43% of British adults disagree with George Osborne’s claim that the UK economy has moved to ‘rescue to recovery,’ according to research from insolvency trade body R3.

Comparably, of the 2,006 people surveyed, 37% of British adults are in agreement with the Chancellor’s statement.

In spite of the improving economy, the survey showed 44% of the public admitted that they struggle to payday, increasing from 38% in February.

Philip Sykes, deputy vice-president of R3, said: “Optimism about the wider economy still isn’t entirely filtering through to how British adults think about their own bank balances.

“The rising cost of living, credit card debts, and rent costs are all preying on the minds of British consumers, many of whom are finding that their financial breathing room is becoming smaller and smaller.”

The rising cost of living is the primary source of blame by 71% of British adults who struggle to make it to payday, rising from 67% in June.

Another 26% blame credit card payments while 21% point the finger at rent payments.

Those aged 18-24 suffer most with rent payments, with 28% of those in this age group blaming rent payments for their financial difficulties.
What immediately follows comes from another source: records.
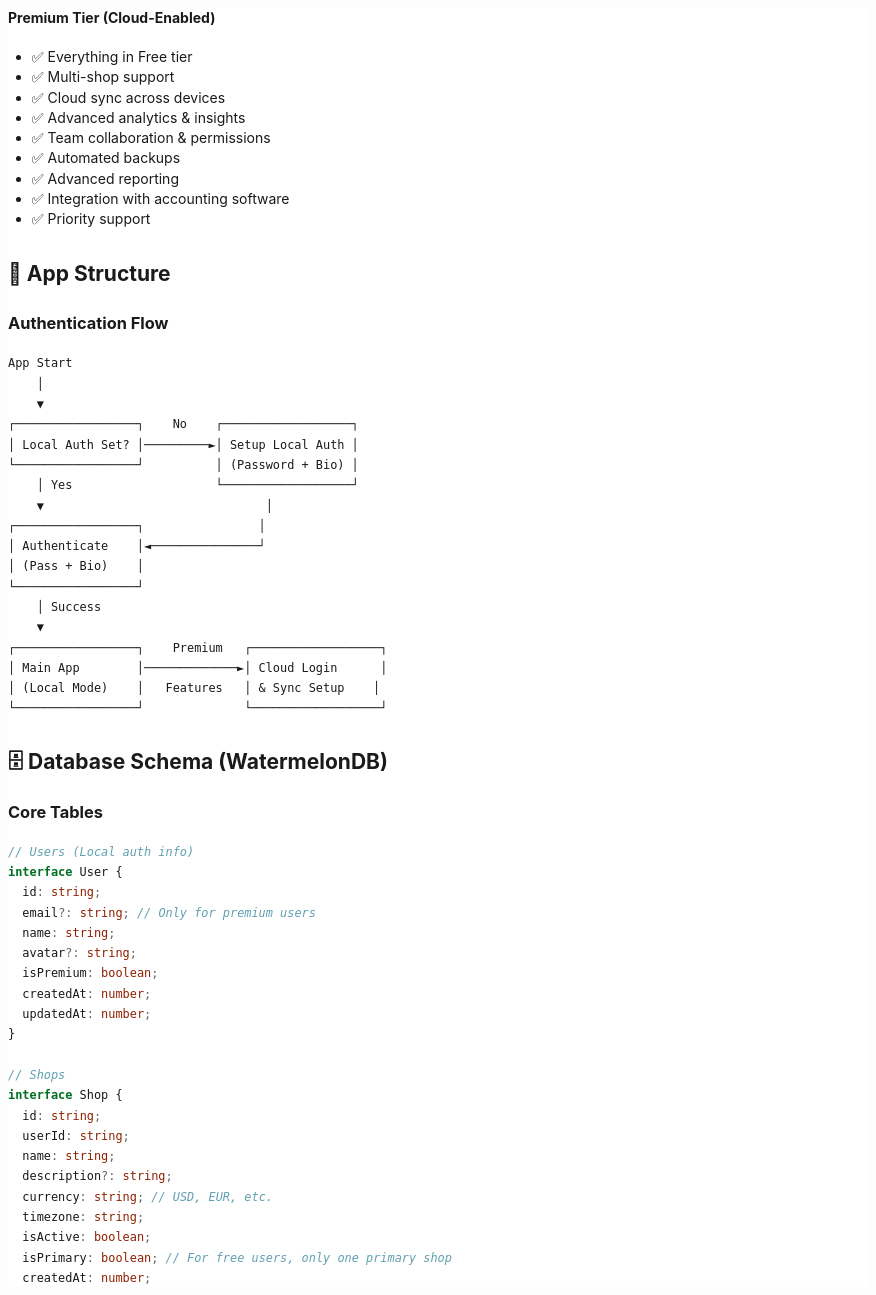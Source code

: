 #### Premium Tier (Cloud-Enabled)
- ✅ Everything in Free tier
- ✅ Multi-shop support
- ✅ Cloud sync across devices
- ✅ Advanced analytics & insights
- ✅ Team collaboration & permissions
- ✅ Automated backups
- ✅ Advanced reporting
- ✅ Integration with accounting software
- ✅ Priority support

## 📱 App Structure

### Authentication Flow
```
App Start
    │
    ▼
┌─────────────────┐    No    ┌──────────────────┐
│ Local Auth Set? │─────────►│ Setup Local Auth │
└─────────────────┘          │ (Password + Bio) │
    │ Yes                    └──────────────────┘
    ▼                               │
┌─────────────────┐                │
│ Authenticate    │◄───────────────┘
│ (Pass + Bio)    │
└─────────────────┘
    │ Success
    ▼
┌─────────────────┐    Premium   ┌──────────────────┐
│ Main App        │─────────────►│ Cloud Login      │
│ (Local Mode)    │   Features   │ & Sync Setup    │
└─────────────────┘              └──────────────────┘
```

## 🗄️ Database Schema (WatermelonDB)

### Core Tables

```typescript
// Users (Local auth info)
interface User {
  id: string;
  email?: string; // Only for premium users
  name: string;
  avatar?: string;
  isPremium: boolean;
  createdAt: number;
  updatedAt: number;
}

// Shops
interface Shop {
  id: string;
  userId: string;
  name: string;
  description?: string;
  currency: string; // USD, EUR, etc.
  timezone: string;
  isActive: boolean;
  isPrimary: boolean; // For free users, only one primary shop
  createdAt: number;
```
Sykes said: “A few quarters of economic growth won’t make up for the impact the two-decade long consumer credit bubble has had on Britain’s household finances. Savings are low and there is still a worryingly high level of household debt out there.

“If wages can’t keep up with the rising cost of living, more and more British adults will feel like they’re being ‘left behind’ by growth.”

The latest research found that 27% of British adults had no savings to fall back on, and the age group least likely to have any savings are those 35-44, as 38% in this group said they have no savings.